AIM OF THE EXERCISE
Output only the lines below from the one containing "Start RStudio" to the one containing "on the right", exactly as written, both ends kept.

================================

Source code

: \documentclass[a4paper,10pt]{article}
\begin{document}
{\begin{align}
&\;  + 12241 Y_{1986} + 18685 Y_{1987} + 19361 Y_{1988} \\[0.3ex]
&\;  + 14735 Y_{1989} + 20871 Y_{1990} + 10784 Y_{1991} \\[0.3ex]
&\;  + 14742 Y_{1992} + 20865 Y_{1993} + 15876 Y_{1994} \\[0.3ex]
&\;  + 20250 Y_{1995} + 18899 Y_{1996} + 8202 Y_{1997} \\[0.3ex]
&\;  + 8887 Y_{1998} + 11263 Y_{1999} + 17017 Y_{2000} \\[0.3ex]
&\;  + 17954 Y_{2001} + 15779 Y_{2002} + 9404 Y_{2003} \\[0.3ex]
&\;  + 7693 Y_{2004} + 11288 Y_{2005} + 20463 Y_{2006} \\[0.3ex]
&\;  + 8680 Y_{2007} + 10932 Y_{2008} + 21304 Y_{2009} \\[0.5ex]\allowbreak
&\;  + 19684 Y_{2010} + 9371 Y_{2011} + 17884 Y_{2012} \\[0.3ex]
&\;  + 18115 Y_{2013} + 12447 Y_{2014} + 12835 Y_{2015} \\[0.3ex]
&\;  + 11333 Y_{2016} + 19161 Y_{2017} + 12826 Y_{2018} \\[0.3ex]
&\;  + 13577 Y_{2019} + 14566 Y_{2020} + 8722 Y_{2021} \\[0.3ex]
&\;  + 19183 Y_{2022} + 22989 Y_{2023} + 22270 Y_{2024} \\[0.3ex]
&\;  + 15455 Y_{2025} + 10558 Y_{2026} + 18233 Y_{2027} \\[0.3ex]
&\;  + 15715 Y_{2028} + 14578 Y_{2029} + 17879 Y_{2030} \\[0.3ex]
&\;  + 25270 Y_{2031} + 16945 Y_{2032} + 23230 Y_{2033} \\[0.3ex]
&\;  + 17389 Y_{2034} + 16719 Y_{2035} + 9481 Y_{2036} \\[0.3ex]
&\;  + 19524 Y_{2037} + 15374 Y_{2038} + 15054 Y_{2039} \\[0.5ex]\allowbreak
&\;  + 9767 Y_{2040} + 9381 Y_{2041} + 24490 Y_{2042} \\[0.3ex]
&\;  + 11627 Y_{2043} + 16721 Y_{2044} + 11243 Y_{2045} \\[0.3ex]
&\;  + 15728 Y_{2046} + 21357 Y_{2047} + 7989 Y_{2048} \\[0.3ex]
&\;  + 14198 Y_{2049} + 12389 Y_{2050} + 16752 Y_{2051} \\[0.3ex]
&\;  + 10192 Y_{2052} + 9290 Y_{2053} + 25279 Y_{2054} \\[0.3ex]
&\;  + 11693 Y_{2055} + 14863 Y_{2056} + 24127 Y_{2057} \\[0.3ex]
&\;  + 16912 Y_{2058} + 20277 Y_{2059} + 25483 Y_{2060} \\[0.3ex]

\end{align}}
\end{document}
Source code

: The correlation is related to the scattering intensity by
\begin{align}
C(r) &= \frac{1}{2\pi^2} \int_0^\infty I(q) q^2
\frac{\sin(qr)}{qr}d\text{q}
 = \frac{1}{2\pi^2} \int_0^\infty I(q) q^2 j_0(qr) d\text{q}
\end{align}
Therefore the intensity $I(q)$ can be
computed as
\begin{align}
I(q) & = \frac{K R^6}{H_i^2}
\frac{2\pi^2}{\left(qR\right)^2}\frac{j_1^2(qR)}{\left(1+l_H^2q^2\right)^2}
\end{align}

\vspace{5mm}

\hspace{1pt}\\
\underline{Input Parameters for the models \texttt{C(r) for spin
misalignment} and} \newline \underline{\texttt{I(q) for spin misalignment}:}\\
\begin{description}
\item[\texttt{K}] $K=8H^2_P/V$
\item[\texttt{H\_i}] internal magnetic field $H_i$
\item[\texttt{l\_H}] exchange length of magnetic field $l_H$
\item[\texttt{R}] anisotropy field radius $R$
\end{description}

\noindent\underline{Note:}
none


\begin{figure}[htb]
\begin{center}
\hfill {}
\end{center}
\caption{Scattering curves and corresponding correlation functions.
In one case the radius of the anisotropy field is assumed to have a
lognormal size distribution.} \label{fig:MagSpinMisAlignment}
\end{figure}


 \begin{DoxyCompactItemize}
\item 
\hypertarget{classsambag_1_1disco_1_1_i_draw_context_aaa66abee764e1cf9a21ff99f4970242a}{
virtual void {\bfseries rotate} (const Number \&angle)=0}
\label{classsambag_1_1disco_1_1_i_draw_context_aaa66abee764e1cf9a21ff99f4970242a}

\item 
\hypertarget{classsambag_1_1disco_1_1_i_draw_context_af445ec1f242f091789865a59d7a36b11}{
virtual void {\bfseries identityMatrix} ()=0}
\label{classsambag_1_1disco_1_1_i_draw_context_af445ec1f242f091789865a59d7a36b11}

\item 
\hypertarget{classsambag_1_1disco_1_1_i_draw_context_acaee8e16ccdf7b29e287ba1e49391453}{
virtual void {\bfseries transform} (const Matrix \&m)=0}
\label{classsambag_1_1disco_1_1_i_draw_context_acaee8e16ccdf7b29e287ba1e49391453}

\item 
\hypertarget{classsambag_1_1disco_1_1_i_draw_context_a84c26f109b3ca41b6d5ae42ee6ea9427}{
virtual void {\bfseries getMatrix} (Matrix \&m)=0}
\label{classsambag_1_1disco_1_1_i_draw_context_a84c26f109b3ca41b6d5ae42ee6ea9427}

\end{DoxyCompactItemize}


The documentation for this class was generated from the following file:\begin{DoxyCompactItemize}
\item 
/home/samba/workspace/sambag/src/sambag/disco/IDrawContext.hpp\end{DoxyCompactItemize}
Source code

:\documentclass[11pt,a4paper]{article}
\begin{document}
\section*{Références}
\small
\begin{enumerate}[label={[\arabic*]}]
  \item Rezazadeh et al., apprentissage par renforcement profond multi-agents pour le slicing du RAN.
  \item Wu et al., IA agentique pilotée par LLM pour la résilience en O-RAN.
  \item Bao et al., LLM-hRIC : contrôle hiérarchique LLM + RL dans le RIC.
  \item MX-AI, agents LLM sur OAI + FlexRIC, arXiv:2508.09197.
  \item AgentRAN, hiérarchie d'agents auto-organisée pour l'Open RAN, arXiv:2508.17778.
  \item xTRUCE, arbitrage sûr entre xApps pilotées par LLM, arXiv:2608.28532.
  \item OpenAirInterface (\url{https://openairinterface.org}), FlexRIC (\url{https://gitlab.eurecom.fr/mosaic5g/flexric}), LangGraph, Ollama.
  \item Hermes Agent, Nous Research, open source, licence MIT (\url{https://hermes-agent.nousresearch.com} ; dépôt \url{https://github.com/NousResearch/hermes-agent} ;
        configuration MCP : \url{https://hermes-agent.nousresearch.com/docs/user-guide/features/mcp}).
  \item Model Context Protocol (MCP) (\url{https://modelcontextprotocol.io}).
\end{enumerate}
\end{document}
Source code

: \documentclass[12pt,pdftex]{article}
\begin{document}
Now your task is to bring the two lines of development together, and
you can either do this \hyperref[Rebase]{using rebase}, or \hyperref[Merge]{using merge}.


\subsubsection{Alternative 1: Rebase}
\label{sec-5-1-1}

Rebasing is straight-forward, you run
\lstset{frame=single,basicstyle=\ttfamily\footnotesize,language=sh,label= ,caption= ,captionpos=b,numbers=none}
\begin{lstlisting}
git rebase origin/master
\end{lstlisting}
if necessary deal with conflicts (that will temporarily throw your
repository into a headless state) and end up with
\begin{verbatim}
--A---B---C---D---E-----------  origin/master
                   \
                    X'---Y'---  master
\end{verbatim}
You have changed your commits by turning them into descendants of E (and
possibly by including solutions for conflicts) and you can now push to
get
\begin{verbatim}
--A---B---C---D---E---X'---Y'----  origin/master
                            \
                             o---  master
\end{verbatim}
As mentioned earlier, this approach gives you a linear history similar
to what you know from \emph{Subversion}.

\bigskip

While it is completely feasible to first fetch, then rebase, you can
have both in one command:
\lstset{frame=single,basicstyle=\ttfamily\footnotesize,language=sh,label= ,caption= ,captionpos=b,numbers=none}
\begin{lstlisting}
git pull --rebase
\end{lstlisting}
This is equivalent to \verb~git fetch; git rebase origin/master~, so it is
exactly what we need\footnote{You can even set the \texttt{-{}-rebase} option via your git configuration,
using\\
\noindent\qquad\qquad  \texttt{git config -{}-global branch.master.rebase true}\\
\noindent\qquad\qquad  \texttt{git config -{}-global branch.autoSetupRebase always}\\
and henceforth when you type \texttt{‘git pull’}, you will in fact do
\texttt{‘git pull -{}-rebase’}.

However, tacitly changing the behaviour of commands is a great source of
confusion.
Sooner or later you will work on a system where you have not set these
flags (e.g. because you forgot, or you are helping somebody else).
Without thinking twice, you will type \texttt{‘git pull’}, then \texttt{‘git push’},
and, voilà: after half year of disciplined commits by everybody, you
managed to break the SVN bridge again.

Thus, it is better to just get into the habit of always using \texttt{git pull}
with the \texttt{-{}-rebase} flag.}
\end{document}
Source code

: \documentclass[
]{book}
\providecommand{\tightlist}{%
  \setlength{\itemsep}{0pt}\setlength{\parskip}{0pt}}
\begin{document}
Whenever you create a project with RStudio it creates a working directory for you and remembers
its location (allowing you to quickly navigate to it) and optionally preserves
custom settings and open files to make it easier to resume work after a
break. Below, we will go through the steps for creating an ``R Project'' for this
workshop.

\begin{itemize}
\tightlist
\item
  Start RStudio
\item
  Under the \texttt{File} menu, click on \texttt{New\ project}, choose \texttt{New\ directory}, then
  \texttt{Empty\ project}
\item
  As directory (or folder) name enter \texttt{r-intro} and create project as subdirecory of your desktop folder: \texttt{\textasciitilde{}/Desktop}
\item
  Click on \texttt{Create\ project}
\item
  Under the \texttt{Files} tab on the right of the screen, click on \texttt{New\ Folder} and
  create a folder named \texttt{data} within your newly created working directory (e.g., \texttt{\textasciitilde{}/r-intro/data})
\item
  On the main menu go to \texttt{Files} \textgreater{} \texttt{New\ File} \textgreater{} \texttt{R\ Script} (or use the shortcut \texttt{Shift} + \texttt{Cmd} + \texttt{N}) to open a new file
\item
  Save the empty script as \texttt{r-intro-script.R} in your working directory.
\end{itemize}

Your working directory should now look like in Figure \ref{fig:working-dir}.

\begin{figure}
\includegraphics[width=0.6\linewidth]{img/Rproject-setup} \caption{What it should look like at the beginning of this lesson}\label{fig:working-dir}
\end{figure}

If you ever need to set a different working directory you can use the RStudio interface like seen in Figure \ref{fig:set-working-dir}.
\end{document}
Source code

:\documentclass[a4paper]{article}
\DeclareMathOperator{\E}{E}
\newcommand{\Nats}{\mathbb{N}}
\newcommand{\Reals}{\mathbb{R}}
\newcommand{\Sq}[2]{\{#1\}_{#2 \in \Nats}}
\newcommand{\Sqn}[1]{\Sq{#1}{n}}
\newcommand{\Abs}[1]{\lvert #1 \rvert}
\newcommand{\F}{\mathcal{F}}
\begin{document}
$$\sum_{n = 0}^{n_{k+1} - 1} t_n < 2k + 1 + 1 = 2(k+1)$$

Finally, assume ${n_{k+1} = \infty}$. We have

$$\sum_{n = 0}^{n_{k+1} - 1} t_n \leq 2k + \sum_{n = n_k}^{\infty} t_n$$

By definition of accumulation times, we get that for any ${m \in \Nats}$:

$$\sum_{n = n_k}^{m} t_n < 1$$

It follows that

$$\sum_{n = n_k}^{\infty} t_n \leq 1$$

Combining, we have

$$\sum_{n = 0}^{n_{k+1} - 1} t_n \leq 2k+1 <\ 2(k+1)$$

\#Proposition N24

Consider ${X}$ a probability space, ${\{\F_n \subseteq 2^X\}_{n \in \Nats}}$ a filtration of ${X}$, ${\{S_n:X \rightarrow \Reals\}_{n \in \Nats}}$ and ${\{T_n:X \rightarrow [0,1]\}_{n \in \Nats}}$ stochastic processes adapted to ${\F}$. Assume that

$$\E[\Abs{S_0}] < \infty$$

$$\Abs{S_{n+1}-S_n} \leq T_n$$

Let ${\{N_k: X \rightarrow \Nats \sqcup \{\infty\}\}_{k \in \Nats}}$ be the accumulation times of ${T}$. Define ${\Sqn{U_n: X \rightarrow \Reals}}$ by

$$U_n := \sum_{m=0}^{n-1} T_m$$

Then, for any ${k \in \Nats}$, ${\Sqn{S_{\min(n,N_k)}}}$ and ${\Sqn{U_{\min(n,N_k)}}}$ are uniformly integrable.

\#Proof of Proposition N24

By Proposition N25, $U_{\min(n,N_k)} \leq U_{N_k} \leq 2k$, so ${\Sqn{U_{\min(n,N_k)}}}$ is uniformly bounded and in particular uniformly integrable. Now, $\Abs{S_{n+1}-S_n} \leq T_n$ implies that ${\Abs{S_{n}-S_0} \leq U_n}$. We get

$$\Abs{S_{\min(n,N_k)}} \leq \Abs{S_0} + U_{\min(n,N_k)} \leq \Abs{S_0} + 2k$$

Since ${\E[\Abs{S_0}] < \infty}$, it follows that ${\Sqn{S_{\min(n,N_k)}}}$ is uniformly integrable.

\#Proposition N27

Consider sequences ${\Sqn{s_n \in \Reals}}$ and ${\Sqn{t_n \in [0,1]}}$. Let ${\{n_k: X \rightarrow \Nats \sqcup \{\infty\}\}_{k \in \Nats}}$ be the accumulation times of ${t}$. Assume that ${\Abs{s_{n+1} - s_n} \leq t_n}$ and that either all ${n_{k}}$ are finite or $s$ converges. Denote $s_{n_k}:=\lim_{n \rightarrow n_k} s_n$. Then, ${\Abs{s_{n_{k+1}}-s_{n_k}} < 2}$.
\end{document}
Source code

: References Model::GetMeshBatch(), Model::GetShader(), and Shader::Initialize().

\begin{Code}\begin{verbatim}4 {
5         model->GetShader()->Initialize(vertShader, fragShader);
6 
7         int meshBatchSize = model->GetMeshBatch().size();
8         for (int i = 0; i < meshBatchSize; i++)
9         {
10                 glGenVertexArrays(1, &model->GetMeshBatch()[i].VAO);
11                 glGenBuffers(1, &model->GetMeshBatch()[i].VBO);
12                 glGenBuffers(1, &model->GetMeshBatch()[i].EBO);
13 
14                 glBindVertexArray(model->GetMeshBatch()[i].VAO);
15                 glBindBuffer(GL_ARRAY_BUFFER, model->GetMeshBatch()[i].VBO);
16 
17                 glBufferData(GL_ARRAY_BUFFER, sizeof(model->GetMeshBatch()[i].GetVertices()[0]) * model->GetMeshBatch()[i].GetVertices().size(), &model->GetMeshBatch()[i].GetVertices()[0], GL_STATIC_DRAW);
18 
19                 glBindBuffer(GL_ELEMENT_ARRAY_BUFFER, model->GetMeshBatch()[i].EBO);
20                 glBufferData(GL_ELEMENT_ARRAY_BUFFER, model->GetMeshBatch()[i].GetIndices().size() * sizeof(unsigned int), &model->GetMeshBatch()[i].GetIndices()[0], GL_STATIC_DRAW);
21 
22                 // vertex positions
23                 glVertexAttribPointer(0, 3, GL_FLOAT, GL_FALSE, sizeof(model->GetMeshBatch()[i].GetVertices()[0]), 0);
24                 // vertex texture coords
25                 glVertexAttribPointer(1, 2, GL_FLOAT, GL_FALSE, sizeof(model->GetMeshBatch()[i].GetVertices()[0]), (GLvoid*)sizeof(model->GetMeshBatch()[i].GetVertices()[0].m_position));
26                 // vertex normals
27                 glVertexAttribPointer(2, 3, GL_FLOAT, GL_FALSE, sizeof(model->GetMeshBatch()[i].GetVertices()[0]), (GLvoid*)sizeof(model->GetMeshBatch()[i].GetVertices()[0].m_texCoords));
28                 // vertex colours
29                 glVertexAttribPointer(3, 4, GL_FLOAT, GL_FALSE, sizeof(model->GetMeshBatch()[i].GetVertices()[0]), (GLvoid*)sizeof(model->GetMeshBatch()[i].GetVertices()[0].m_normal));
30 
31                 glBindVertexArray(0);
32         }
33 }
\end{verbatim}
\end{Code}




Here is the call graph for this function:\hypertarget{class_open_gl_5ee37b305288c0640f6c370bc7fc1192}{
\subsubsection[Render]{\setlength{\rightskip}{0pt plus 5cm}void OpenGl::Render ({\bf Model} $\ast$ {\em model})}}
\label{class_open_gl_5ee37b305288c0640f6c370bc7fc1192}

================================

TASK OUTPUT
  Start RStudio
\item
  Under the \texttt{File} menu, click on \texttt{New\ project}, choose \texttt{New\ directory}, then
  \texttt{Empty\ project}
\item
  As directory (or folder) name enter \texttt{r-intro} and create project as subdirecory of your desktop folder: \texttt{\textasciitilde{}/Desktop}
\item
  Click on \texttt{Create\ project}
\item
  Under the \texttt{Files} tab on the right of the screen, click on \texttt{New\ Folder} and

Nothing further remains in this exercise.